__MATERIAL FOR THE TASK__:
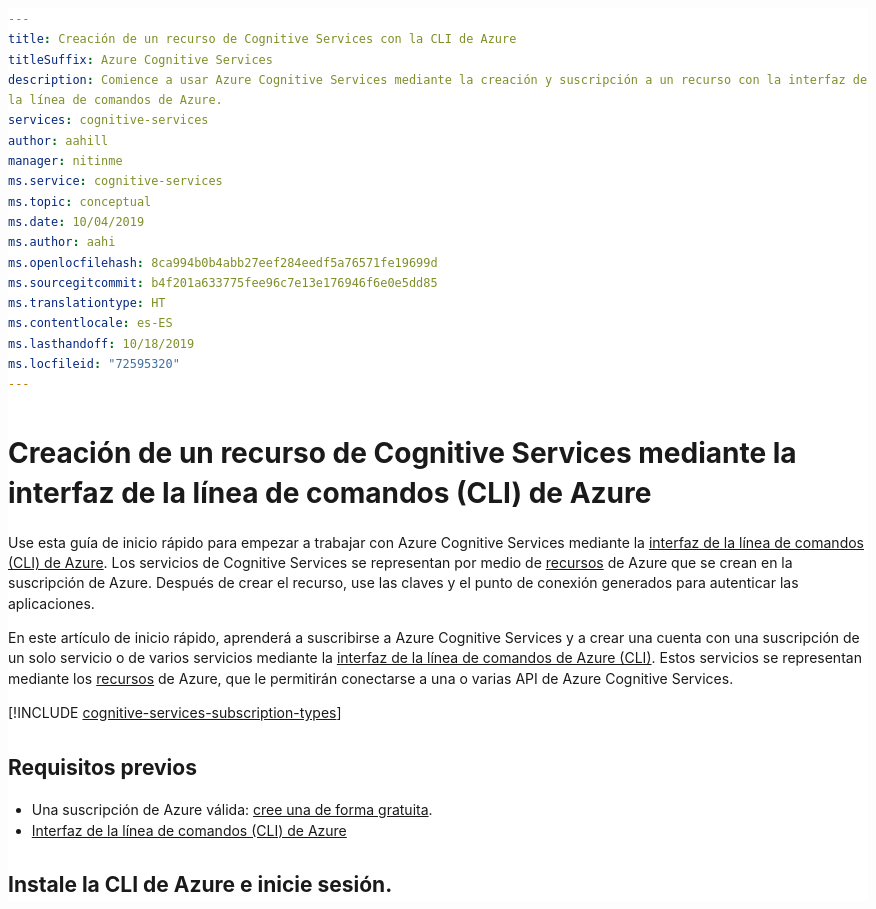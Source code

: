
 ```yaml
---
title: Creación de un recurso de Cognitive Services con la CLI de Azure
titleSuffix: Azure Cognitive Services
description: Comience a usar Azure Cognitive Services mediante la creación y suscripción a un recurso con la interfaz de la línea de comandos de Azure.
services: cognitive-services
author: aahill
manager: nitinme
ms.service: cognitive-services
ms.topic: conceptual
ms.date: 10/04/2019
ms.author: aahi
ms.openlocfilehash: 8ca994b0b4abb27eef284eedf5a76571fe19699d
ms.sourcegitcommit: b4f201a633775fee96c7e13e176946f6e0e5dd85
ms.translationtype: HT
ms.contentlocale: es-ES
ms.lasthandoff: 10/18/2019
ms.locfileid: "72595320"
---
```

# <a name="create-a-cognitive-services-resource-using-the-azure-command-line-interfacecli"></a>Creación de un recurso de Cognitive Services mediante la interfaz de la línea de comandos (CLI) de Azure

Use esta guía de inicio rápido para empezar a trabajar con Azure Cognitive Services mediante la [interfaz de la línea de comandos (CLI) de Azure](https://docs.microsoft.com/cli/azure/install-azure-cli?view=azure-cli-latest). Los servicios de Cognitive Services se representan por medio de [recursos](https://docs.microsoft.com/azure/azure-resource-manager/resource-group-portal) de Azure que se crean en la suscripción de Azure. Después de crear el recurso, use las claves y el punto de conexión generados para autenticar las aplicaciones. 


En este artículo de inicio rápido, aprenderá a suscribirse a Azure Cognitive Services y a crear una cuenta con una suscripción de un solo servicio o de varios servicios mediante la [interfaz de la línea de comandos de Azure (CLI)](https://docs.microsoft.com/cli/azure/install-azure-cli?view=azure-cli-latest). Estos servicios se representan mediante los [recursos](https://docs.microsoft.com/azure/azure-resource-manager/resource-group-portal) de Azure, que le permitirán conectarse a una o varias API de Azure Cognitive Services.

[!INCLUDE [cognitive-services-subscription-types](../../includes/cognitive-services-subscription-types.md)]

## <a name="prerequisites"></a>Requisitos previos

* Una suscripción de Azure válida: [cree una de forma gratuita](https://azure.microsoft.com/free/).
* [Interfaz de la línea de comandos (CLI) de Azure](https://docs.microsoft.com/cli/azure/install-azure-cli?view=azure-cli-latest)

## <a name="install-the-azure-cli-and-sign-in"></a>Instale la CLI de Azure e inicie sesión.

--

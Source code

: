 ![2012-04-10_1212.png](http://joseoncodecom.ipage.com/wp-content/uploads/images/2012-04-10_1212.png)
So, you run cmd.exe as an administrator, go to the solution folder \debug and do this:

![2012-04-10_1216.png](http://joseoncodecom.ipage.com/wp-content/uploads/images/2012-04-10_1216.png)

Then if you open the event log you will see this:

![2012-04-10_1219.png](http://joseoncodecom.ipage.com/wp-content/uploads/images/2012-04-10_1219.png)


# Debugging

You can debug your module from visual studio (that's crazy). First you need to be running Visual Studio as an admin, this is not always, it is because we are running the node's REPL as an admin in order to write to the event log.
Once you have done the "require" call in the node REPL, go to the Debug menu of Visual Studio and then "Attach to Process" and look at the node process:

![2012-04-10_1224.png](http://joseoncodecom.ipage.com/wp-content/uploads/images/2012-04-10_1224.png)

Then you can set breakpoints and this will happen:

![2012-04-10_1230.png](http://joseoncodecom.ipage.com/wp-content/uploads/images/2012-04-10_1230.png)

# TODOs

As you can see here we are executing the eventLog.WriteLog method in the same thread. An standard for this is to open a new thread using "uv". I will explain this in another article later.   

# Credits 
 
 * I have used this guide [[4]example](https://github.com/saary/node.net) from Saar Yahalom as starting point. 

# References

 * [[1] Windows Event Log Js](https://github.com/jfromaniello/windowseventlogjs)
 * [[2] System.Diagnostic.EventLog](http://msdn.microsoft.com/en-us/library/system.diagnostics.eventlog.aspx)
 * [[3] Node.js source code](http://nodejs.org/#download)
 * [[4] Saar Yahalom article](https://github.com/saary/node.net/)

__GOAL OF THE EXERCISE__: List every line above that holds the word "article".

__TASK OUTPUT__:
As you can see here we are executing the eventLog.WriteLog method in the same thread. An standard for this is to open a new thread using "uv". I will explain this in another article later.   
 * [[4] Saar Yahalom article](https://github.com/saary/node.net/)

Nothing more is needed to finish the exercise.